§ Data supplied
################

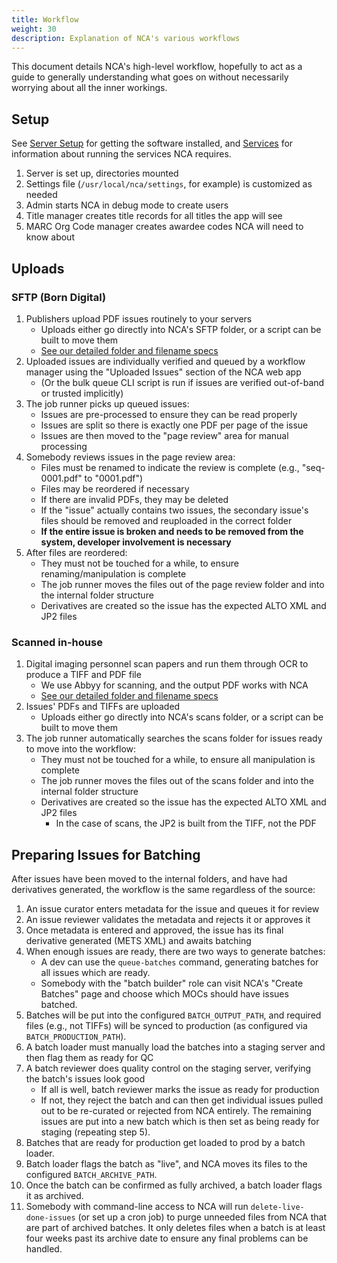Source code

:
 ```yaml
---
title: Workflow
weight: 30
description: Explanation of NCA's various workflows
---
```


This document details NCA's high-level workflow, hopefully to act as a guide to
generally understanding what goes on without necessarily worrying about all the
inner workings.

## Setup

See [Server Setup](/setup/server-setup) for getting the software installed, and
[Services](/setup/services) for information about running the services NCA
requires.

1. Server is set up, directories mounted
1. Settings file (`/usr/local/nca/settings`, for example) is customized as needed
1. Admin starts NCA in debug mode to create users
1. Title manager creates title records for all titles the app will see
1. MARC Org Code manager creates awardee codes NCA will need to know about

## Uploads

### SFTP (Born Digital)

1. Publishers upload PDF issues routinely to your servers
   - Uploads either go directly into NCA's SFTP folder, or a script can be built to move them
   - [See our detailed folder and filename specs](/specs/upload-specs)
1. Uploaded issues are individually verified and queued by a workflow manager using the "Uploaded Issues" section of the NCA web app
   - (Or the bulk queue CLI script is run if issues are verified out-of-band or trusted implicitly)
1. The job runner picks up queued issues:
   - Issues are pre-processed to ensure they can be read properly
   - Issues are split so there is exactly one PDF per page of the issue
   - Issues are then moved to the "page review" area for manual processing
1. Somebody reviews issues in the page review area:
   - Files must be renamed to indicate the review is complete (e.g., "seq-0001.pdf" to "0001.pdf")
   - Files may be reordered if necessary
   - If there are invalid PDFs, they may be deleted
   - If the "issue" actually contains two issues, the secondary issue's files should be removed and reuploaded in the correct folder
   - **If the entire issue is broken and needs to be removed from the system, developer involvement is necessary**
1. After files are reordered:
   - They must not be touched for a while, to ensure renaming/manipulation is complete
   - The job runner moves the files out of the page review folder and into the internal folder structure
   - Derivatives are created so the issue has the expected ALTO XML and JP2 files

### Scanned in-house

1. Digital imaging personnel scan papers and run them through OCR to produce a TIFF and PDF file
   - We use Abbyy for scanning, and the output PDF works with NCA
   - [See our detailed folder and filename specs](/specs/upload-specs)
1. Issues' PDFs and TIFFs are uploaded
   - Uploads either go directly into NCA's scans folder, or a script can be built to move them
1. The job runner automatically searches the scans folder for issues ready to move into the workflow:
   - They must not be touched for a while, to ensure all manipulation is complete
   - The job runner moves the files out of the scans folder and into the internal folder structure
   - Derivatives are created so the issue has the expected ALTO XML and JP2 files
     - In the case of scans, the JP2 is built from the TIFF, not the PDF

## Preparing Issues for Batching

After issues have been moved to the internal folders, and have had derivatives
generated, the workflow is the same regardless of the source:

1. An issue curator enters metadata for the issue and queues it for review
2. An issue reviewer validates the metadata and rejects it or approves it
3. Once metadata is entered and approved, the issue has its final derivative
   generated (METS XML) and awaits batching
4. When enough issues are ready, there are two ways to generate batches:
   - A dev can use the `queue-batches` command, generating batches for all
     issues which are ready.
   - Somebody with the "batch builder" role can visit NCA's "Create Batches"
     page and choose which MOCs should have issues batched.
5. Batches will be put into the configured `BATCH_OUTPUT_PATH`, and required
   files (e.g., not TIFFs) will be synced to production (as configured via
   `BATCH_PRODUCTION_PATH`).
6. A batch loader must manually load the batches into a staging server and then
   flag them as ready for QC
7. A batch reviewer does quality control on the staging server, verifying the
   batch's issues look good
   - If all is well, batch reviewer marks the issue as ready for production
   - If not, they reject the batch and can then get individual issues pulled
     out to be re-curated or rejected from NCA entirely. The remaining issues
     are put into a new batch which is then set as being ready for staging
     (repeating step 5).
8. Batches that are ready for production get loaded to prod by a batch loader.
9. Batch loader flags the batch as "live", and NCA moves its files to the
   configured `BATCH_ARCHIVE_PATH`.
10. Once the batch can be confirmed as fully archived, a batch loader flags it
    as archived.
11. Somebody with command-line access to NCA will run `delete-live-done-issues`
    (or set up a cron job) to purge unneeded files from NCA that are part of
    archived batches. It only deletes files when a batch is at least four weeks
    past its archive date to ensure any final problems can be handled.
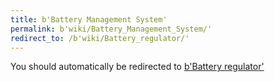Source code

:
```yaml
---
title: b'Battery Management System'
permalink: b'wiki/Battery_Management_System/'
redirect_to: /b'wiki/Battery_regulator/'
---
```


You should automatically be redirected to [b'Battery regulator'](/b'wiki/Battery_regulator/')
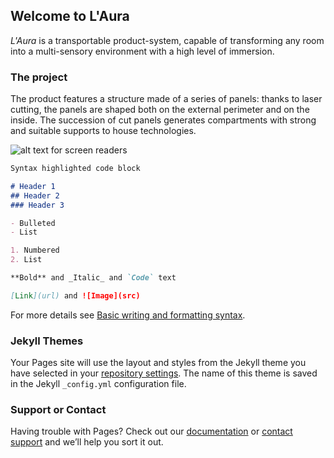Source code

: ## Welcome to L'Aura

_L'Aura_ is a transportable product-system, capable of transforming any room into a multi-sensory environment with a high level of immersion.

### The project

The product features a structure made of a series of panels: thanks to laser cutting, the panels are shaped both on the external perimeter and on the inside. The succession of cut panels generates compartments with strong and suitable supports to house technologies.

![alt text for screen readers](https://raw.githubusercontent.com/abiliaorg/l-aura/97e310e6ffc22241a1fbdd923b819dcc7b7cdb0e/Images/render%20l-aura.png)
```markdown
Syntax highlighted code block

# Header 1
## Header 2
### Header 3

- Bulleted
- List

1. Numbered
2. List

**Bold** and _Italic_ and `Code` text

[Link](url) and ![Image](src)
```

For more details see [Basic writing and formatting syntax](https://docs.github.com/en/github/writing-on-github/getting-started-with-writing-and-formatting-on-github/basic-writing-and-formatting-syntax).

### Jekyll Themes

Your Pages site will use the layout and styles from the Jekyll theme you have selected in your [repository settings](https://github.com/abiliaorg/l-aura/settings/pages). The name of this theme is saved in the Jekyll `_config.yml` configuration file.

### Support or Contact

Having trouble with Pages? Check out our [documentation](https://docs.github.com/categories/github-pages-basics/) or [contact support](https://support.github.com/contact) and we’ll help you sort it out.
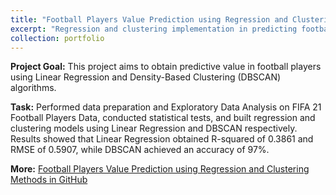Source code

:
 ```yaml
---
title: "Football Players Value Prediction using Regression and Clustering Methods"
excerpt: "Regression and clustering implementation in predicting football players value based on FIFA 21 Football Players Data using R Programming Language<br><br><img src='/images/pf6.jpg' style='width:400px; height: 200px'> <img src='/images/pf6.1.jpg' style='width:400px; height: 200px'>"
collection: portfolio
---
```


**Project Goal:** This project aims to obtain predictive value in football players using Linear Regression and Density-Based Clustering (DBSCAN) algorithms.

**Task:** Performed data preparation and Exploratory Data Analysis on FIFA 21 Football Players Data, conducted statistical tests, and built regression and clustering models using Linear Regression and DBSCAN respectively. Results showed that Linear Regression obtained R-squared of 0.3861 and RMSE of 0.5907, while DBSCAN achieved an accuracy of 97%.

**More:** [Football Players Value Prediction using Regression and Clustering Methods in GitHub](https://github.com/antonettekelly/Football-Players-Value-Prediction-Regression-and-Clustering-R)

################

§ Work task
Return the span of lines in the data above that opens at the line with "the correct folder" and closes at the line with "- Somebody with", exactly, ends included, nothing else.

§ Exercise result
   - If the "issue" actually contains two issues, the secondary issue's files should be removed and reuploaded in the correct folder
   - **If the entire issue is broken and needs to be removed from the system, developer involvement is necessary**
1. After files are reordered:
   - They must not be touched for a while, to ensure renaming/manipulation is complete
   - The job runner moves the files out of the page review folder and into the internal folder structure
   - Derivatives are created so the issue has the expected ALTO XML and JP2 files

### Scanned in-house

1. Digital imaging personnel scan papers and run them through OCR to produce a TIFF and PDF file
   - We use Abbyy for scanning, and the output PDF works with NCA
   - [See our detailed folder and filename specs](/specs/upload-specs)
1. Issues' PDFs and TIFFs are uploaded
   - Uploads either go directly into NCA's scans folder, or a script can be built to move them
1. The job runner automatically searches the scans folder for issues ready to move into the workflow:
   - They must not be touched for a while, to ensure all manipulation is complete
   - The job runner moves the files out of the scans folder and into the internal folder structure
   - Derivatives are created so the issue has the expected ALTO XML and JP2 files
     - In the case of scans, the JP2 is built from the TIFF, not the PDF

## Preparing Issues for Batching

After issues have been moved to the internal folders, and have had derivatives
generated, the workflow is the same regardless of the source:

1. An issue curator enters metadata for the issue and queues it for review
2. An issue reviewer validates the metadata and rejects it or approves it
3. Once metadata is entered and approved, the issue has its final derivative
   generated (METS XML) and awaits batching
4. When enough issues are ready, there are two ways to generate batches:
   - A dev can use the `queue-batches` command, generating batches for all
     issues which are ready.
   - Somebody with the "batch builder" role can visit NCA's "Create Batches"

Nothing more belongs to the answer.